Tuesday, June 10, 2008

Brent


On Sunday I was assigned for Tournaments and drew second day of the $2500 No Limit Hold'em Event #13. The event had begun on Saturday with 1397 entries. I believe they played down to the money bubble on Saturday leaving 99 players to restart Sunday evening.


As I arrived there were 9 tables of players remaining. I pushed into a table, dealt for half an hour then got pushed out and went on break, came back and pushed into the end of a row. This time I got three tables in a row to deal without a break. This deal one, break, deal one break is a nice easy pace, but I really only make money when I actually deal. Break doesn't pay much.


Surveying the field I noticed that there just weren't very many big names remaining in the event. No Phil Gordons or Phil Hellmuths. Just a few semi-familiar faces some of whom I remember dealing to earlier either in satellites or in the cash games. When I pushed into Table 47 I saw a familiar face but I couldn't place it. He was in seat four.


He looked at me and said, "Your name tag is Harrison but you go by Buz, don't you?" "...Brent, from Wysteria."


OMG. Back a few years ago when I lived in Ann Arbor I occasionally played in a game at Brent's apartment. I was just learning to play the No Limit game. We had hooked up via the A2Poker group on Yahoo! when he had sent an open invitation to the group. We played No Limit Hold'em with blinds at twenty-five and fifty cents in his dining room. Of course, Brent didn't have a dining room table, he had a poker table in his dining room. I brought the beer.


How cool was this? Here I am dealing at the WSOP and I find at one of my tables a guy I used to play Poker with for quarters.


After a few hours of the tournament, we had gotten down to four or five tables and I pushed into Brent's table. This time he was in seat seven. Play is pretty intense at this point in the tournament. Players have made the money but there is a huge difference between 36th place and the final table payouts. Tens of thousands to hundreds of thousands if a player made the top three. Antes are now $1000 per hand and the blinds are $5,000 and $10,000. Brent is first to act and he calls the $10,000. This is kind of unusual because most players are raising when they enter a pot, hoping to either win the blinds and antes without a fight or get heads up with someone and win a big pot. Also, Brent doesn't have a very large stack, so you would think that he would want to apply maximum pressure by raising, rather than just limping along. Jason Sanders in seat nine raises it to $30,000. All the other players fold and it's back to Brent to decide to fold, call or raise.

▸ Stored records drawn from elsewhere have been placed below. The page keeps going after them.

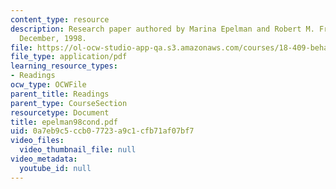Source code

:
 ```yaml
---
content_type: resource
description: Research paper authored by Marina Epelman and Robert M. Freund, M.I.T.,
  December, 1998.
file: https://ol-ocw-studio-app-qa.s3.amazonaws.com/courses/18-409-behavior-of-algorithms-spring-2002/0a7eb9c5ccb07723a9c1cfb71af07bf7_epelman98cond.pdf
file_type: application/pdf
learning_resource_types:
- Readings
ocw_type: OCWFile
parent_title: Readings
parent_type: CourseSection
resourcetype: Document
title: epelman98cond.pdf
uid: 0a7eb9c5-ccb0-7723-a9c1-cfb71af07bf7
video_files:
  video_thumbnail_file: null
video_metadata:
  youtube_id: null
---
```

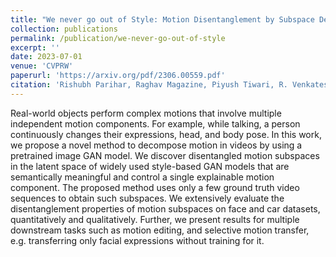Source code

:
 ```yaml
---
title: "We never go out of Style: Motion Disentanglement by Subspace Decomposition of Latent Space"
collection: publications
permalink: /publication/we-never-go-out-of-style
excerpt: ''
date: 2023-07-01
venue: 'CVPRW'
paperurl: 'https://arxiv.org/pdf/2306.00559.pdf'
citation: 'Rishubh Parihar, Raghav Magazine, Piyush Tiwari, R. Venkatesh Babu. <br><i>2023 IEEE/CVF Conference on Computer Vision and Pattern Recognition Workshops (CVPRW).</i><br>'
---
```


Real-world objects perform complex motions that involve multiple independent motion components. For example, while talking, a person continuously changes their expressions, head, and body pose. In this work, we propose a novel method to decompose motion in videos by using a pretrained image GAN model. We discover disentangled motion subspaces in the latent space of widely used style-based GAN models that are semantically meaningful and control a single explainable motion component. The proposed method uses only a few 
 ground truth video sequences to obtain such subspaces. We extensively evaluate the disentanglement properties of motion subspaces on face and car datasets, quantitatively and qualitatively. Further, we present results for multiple downstream tasks such as motion editing, and selective motion transfer, e.g. transferring only facial expressions without training for it.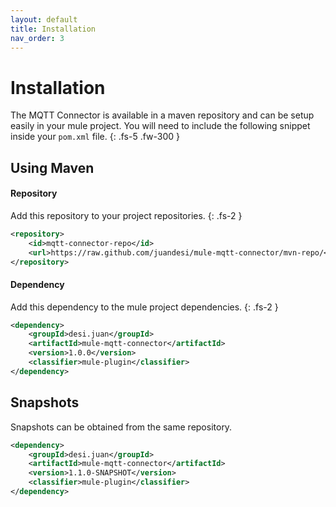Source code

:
 ```yaml
---
layout: default
title: Installation
nav_order: 3
---
```


# Installation

The MQTT Connector is available in a maven repository and can be setup easily in your mule project. You will need to include the following snippet inside your `pom.xml` file.
{: .fs-5 .fw-300 }

## Using Maven

#### Repository
Add this repository to your project repositories.
{: .fs-2 }

```xml
<repository>
    <id>mqtt-connector-repo</id>
    <url>https://raw.github.com/juandesi/mule-mqtt-connector/mvn-repo/</url>
</repository>
```

#### Dependency
Add this dependency to the mule project dependencies.
{: .fs-2 }

```xml
<dependency>
    <groupId>desi.juan</groupId>
    <artifactId>mule-mqtt-connector</artifactId>
    <version>1.0.0</version>
    <classifier>mule-plugin</classifier>
</dependency>
```

## Snapshots

Snapshots can be obtained from the same repository.

```xml
<dependency>
    <groupId>desi.juan</groupId>
    <artifactId>mule-mqtt-connector</artifactId>
    <version>1.1.0-SNAPSHOT</version>
    <classifier>mule-plugin</classifier>
</dependency>
```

Brent said, "Raise. I'm all in."


Jason Sanders has about three times the number of chips Brent has making this a big decision on his part. On the one hand he risks losing a third of his stack, on the other, he could move near the chip lead and eliminate another player if successful.


Jason shook his head saying, "That's an Aces move. It's either Aces or a small pair."


He anguished over it for a full three minutes before making up his mind saying, "All right. I call." As he flips over a pair of Queens.


All eyes on Brent as he turns over, not Aces, but a pair of Fours. He looked at me and said, "Come on Buz, you can do it."


Brent was a 4 to 1 underdog. He needed a Four. And no Queens. Unless he catches a Four, Brent would be eliminated, out of the tournament in 36th place. I burned a card and slid it under a few chips at the edge of the pot then peeled off the three flop cards, face down in front of me. I picked them up and moved them to the center of the table. As I flipped them over to spread them on the board I could see it. The Four of Spades right in the window. The first card you could see. No Queens show up. Brent doubles up and now has enough chips to work with to get to the final table.


After a few more downs dealing, players are eliminated and when there are only two tables left, they only need three dealers and it's my turn to call it a night.


Later that night, after I left, Brent caught a Five to make three-of-a-kind Fives and coasted into the final table sixth in chips out of the nine remaining players.


The next day, Brent busted out in eighth place, good for over $80,000 in his first and only appearance at the World Series of Poker.